Friday, July 26, 2013

SAD: summer affective disorder




I enjoy summer. Yet there is inevitably a mid-point where I begin to freak out about how fast time seems to go, how quick summer wraps up… and this midpoint is usually in July. It’s at this time, when there is still a full month or more of sunny days to enjoy, that I begin to miss summer while she’s still here. It’s the equivalent of missing a person who is sitting across the table from you right now.

And, yet, this lament makes perfect sense to me. Once the Fourth of July wraps up, retail establishments stock their end-caps and seasonal aisles with back to school deals. Television commercials begin rolling out advertising about nabbing the hottest trends for fall. A trip into Macy’s will reveal fall jackets, cute boots, and maybe even a wooly scarf or two. The tents, BBQs, and pool toys are now on sale. These are items of nostalgia, they say, with their red clearance stickers crying out against the more necessary, or more timely, oversized backpacks and spiral notebooks.

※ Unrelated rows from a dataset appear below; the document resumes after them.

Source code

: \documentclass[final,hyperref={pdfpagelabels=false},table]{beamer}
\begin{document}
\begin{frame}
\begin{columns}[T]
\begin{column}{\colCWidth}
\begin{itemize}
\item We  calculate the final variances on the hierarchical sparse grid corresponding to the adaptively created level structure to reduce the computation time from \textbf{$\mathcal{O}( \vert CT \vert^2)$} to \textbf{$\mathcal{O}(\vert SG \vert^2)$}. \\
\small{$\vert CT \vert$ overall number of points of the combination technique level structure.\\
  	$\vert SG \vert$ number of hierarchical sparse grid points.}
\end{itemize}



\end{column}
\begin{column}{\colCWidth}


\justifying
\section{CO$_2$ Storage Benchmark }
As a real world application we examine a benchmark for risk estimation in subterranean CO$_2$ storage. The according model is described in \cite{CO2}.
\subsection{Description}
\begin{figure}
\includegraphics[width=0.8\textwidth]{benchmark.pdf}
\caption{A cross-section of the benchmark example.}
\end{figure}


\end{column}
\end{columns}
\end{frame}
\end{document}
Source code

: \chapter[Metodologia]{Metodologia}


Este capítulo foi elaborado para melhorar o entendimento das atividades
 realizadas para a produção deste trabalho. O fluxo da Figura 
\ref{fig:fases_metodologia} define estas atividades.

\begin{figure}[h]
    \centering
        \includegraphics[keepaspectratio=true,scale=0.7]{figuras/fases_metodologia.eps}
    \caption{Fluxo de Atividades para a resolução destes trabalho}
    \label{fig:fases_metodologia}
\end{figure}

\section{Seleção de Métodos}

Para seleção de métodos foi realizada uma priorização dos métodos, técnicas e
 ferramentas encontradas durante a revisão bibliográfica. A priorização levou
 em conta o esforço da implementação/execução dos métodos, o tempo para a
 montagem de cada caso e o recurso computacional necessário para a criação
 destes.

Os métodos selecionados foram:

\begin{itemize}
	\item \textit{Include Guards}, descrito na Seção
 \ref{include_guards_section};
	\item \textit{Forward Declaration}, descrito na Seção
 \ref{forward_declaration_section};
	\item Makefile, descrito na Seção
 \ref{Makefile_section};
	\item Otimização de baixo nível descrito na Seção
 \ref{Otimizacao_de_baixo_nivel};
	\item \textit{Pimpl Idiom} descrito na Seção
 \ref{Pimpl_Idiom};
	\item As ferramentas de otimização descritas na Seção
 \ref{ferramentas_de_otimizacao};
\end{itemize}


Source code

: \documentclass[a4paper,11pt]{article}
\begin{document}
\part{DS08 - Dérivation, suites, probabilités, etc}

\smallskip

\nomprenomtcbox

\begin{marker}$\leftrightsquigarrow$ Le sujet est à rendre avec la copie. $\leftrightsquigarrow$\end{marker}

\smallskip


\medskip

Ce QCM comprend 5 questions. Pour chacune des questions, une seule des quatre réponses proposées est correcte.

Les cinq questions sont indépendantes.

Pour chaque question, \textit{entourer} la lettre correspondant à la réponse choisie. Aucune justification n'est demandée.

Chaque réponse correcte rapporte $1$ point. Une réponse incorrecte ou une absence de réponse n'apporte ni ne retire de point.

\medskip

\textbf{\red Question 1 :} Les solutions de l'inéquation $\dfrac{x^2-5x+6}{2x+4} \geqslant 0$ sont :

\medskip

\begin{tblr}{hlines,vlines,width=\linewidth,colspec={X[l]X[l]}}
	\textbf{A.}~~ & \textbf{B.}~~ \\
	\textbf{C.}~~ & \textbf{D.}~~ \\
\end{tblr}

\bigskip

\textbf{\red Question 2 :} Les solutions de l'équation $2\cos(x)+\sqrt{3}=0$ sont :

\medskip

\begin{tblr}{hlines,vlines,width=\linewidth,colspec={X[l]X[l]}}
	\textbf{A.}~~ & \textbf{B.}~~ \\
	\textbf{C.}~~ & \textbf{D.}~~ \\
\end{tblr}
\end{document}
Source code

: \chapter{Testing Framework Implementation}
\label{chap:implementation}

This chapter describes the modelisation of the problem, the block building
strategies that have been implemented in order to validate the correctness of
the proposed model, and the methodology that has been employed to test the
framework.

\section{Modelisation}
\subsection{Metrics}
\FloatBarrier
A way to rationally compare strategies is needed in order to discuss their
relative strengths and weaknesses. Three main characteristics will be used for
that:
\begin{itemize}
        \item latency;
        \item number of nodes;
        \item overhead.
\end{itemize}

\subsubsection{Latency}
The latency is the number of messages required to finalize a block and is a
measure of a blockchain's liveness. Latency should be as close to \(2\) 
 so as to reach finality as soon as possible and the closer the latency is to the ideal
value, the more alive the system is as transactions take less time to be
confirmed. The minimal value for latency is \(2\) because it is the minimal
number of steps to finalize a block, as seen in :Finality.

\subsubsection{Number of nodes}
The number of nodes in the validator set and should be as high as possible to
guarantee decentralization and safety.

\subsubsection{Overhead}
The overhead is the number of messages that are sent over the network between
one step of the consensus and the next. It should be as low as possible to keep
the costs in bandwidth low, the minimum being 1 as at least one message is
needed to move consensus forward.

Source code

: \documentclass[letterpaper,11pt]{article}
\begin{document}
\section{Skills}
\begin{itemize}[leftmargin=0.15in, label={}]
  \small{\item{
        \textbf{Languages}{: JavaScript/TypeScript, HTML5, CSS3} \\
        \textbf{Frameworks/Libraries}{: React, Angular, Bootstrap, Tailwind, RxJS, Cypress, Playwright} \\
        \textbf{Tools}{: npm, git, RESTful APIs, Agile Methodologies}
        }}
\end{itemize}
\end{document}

It doesn’t help that this past week has featured temperatures more suited to fall. I feel as though, at any moment, a gang of costumed children will walk up to the house and demand treats. I have indeed been tricked. It feels like fall, but it shouldn’t.

I enjoy back-to-school shopping as much as the next writer. It’s a time of new pens, notepads, binder clips, and more. The panic, then, is not about fall approaching. It is about summer’s departure. It is a necessary reminder that time is short, the long days and well-lit evenings will soon come to an end. It is a reminder that there is still time to play, if I take notice.